Network: No network calls detected, which is normal for a package focused on constitutive laws application without external dependencies.
Shell: No shell executions detected, which is expected for a package that appears to be intended for computational modeling or simulation purposes.
Obfuscation: No obfuscation patterns detected, indicating low risk of malicious intent.
Credentials: No credential harvesting patterns detected, indicating secure handling of secrets and credentials.
Metadata: The package has no associated GitHub repository and the maintainer's information is incomplete.

🔬 Heuristic Checks

✓ Outbound Network Calls

No suspicious network call patterns found

✓ Code Obfuscation

No obfuscation patterns detected

✓ Shell / Subprocess Execution

No shell execution patterns detected

✓ Credential Harvesting

No credential harvesting patterns detected

✓ Typosquatting

No typosquatting candidates detected

✓ Registered Email Domain

Email domain looks legitimate: listas.cimne.upc.edu>

✓ Suspicious Page Links

All external links appear legitimate

✓ Git Repository History

No GitHub repository linked

No GitHub repository link found

⚠ Maintainer History score 4.0

2 maintainer concern(s) found

Author name is missing or very short
Author "" appears to have only 1 package on PyPI (new or inactive account)
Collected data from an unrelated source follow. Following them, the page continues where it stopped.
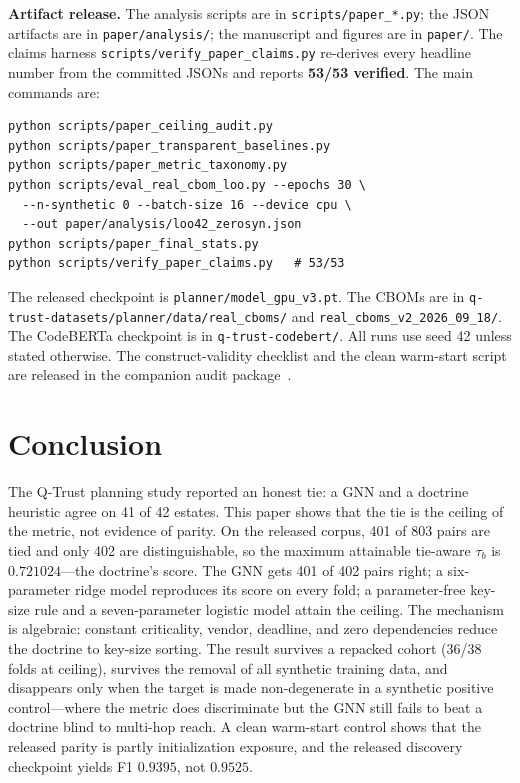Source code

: \documentclass[conference,10pt]{IEEEtran}
\newcommand{\tb}{\tau_b}
\begin{document}
\textbf{Artifact release.} The analysis scripts are in \texttt{scripts/paper\_*.py}; the JSON
artifacts are in \texttt{paper/analysis/}; the manuscript and figures are in \texttt{paper/}. The
claims harness \texttt{scripts/verify\_paper\_claims.py} re-derives every headline number from
the committed JSONs and reports \textbf{53/53 verified}. The main commands are:
\begin{verbatim}
python scripts/paper_ceiling_audit.py
python scripts/paper_transparent_baselines.py
python scripts/paper_metric_taxonomy.py
python scripts/eval_real_cbom_loo.py --epochs 30 \
  --n-synthetic 0 --batch-size 16 --device cpu \
  --out paper/analysis/loo42_zerosyn.json
python scripts/paper_final_stats.py
python scripts/verify_paper_claims.py   # 53/53
\end{verbatim}
The released checkpoint is \texttt{planner/model\_gpu\_v3.pt}. The CBOMs are in
\texttt{q-trust-datasets/planner/data/real\_cboms/} and
\texttt{real\_cboms\_v2\_2026\_09\_18/}. The CodeBERTa checkpoint is in
\texttt{q-trust-codebert/}. All runs use seed 42 unless stated otherwise. The construct-validity
checklist and the clean warm-start script are released in the companion audit
package~\cite{qtrust_validity_audit}.

\section{Conclusion}

The Q-Trust planning study reported an honest tie: a GNN and a doctrine heuristic agree on 41 of
42 estates. This paper shows that the tie is the ceiling of the metric, not evidence of parity.
On the released corpus, 401 of 803 pairs are tied and only 402 are distinguishable, so the
maximum attainable tie-aware $\tb$ is $0.721024$---the doctrine's score. The GNN gets 401 of 402
pairs right; a six-parameter ridge model reproduces its score on every fold; a parameter-free
key-size rule and a seven-parameter logistic model attain the ceiling. The mechanism is
algebraic: constant criticality, vendor, deadline, and zero dependencies reduce the doctrine to
key-size sorting. The result survives a repacked cohort (36/38 folds at ceiling), survives the
removal of all synthetic training data, and disappears only when the target is made
non-degenerate in a synthetic positive control---where the metric does discriminate but the GNN
still fails to beat a doctrine blind to multi-hop reach. A clean warm-start control shows that
the released parity is partly initialization exposure, and the released discovery checkpoint
yields F1 $0.9395$, not $0.9525$.
\end{document}
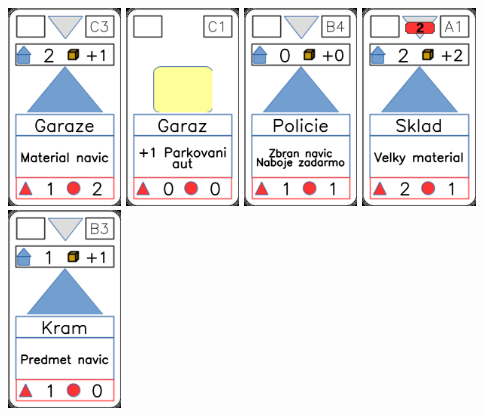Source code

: \documentclass[a4paper]{article}
\begin{document}
	\includegraphics[width=3.0cm]{img-3_12}
	\includegraphics[width=3.0cm]{img-2_10}
	\includegraphics[width=3.0cm]{img-3_8}
	\includegraphics[width=3.0cm]{img-3_15}
	\includegraphics[width=3.0cm]{img-3_7}
\end{document}
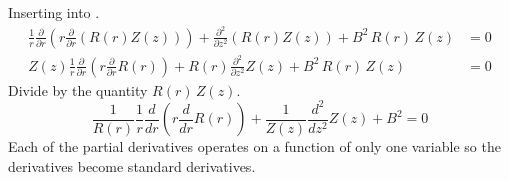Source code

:   Inserting  into .
  \begin{align}
    \frac{1}{r} \frac{\partial}{\partial r} \left( r \frac{\partial}{\partial r}
      \left(R(r) Z(z) \right) \right) + \frac{\partial^2}{\partial z^2} \left(
      R(r) Z(z) \right) + B^2 \,R(r) \, Z(z) &= 0 \\
    Z(z) \frac{1}{r} \frac{\partial}{\partial r} \left( r
    \frac{\partial}{\partial r} R(r) \right) + R(r) \frac{\partial^2}{\partial
    z^2} Z(z) + B^2 \, R(r) \, Z(z) &= 0
  \end{align}
  Divide by the quantity $R(r)\,Z(z)$.
  \begin{equation}
    \label{eq:finite_cyl_sum}
    \frac{1}{R(r)} \frac{1}{r} \frac{d}{d r} \left( r
    \frac{d}{d r} R(r) \right) + \frac{1}{Z(z)}
    \frac{d^2}{d z^2} Z(z) + B^2 = 0
  \end{equation}
  Each of the partial derivatives operates on a function of only one variable so
  the derivatives become standard derivatives.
✓ Known CVE Vulnerabilities

No known vulnerabilities found in OSV database.

💡 AI App Starter Prompt

Use this prompt to build a project with KratosConstitutiveLawsApplication

Develop a mini-application using the KratosConstitutiveLawsApplication package in Python. This application will simulate the behavior of materials under various loading conditions, focusing on linear elastic and plastic constitutive models. The application should allow users to input material properties such as Young's modulus, Poisson's ratio, yield stress, and hardening parameters. Additionally, it should support different types of boundary conditions and load cases, enabling users to study the deformation and stress distribution within a simple geometry like a rectangular plate or a cylindrical rod.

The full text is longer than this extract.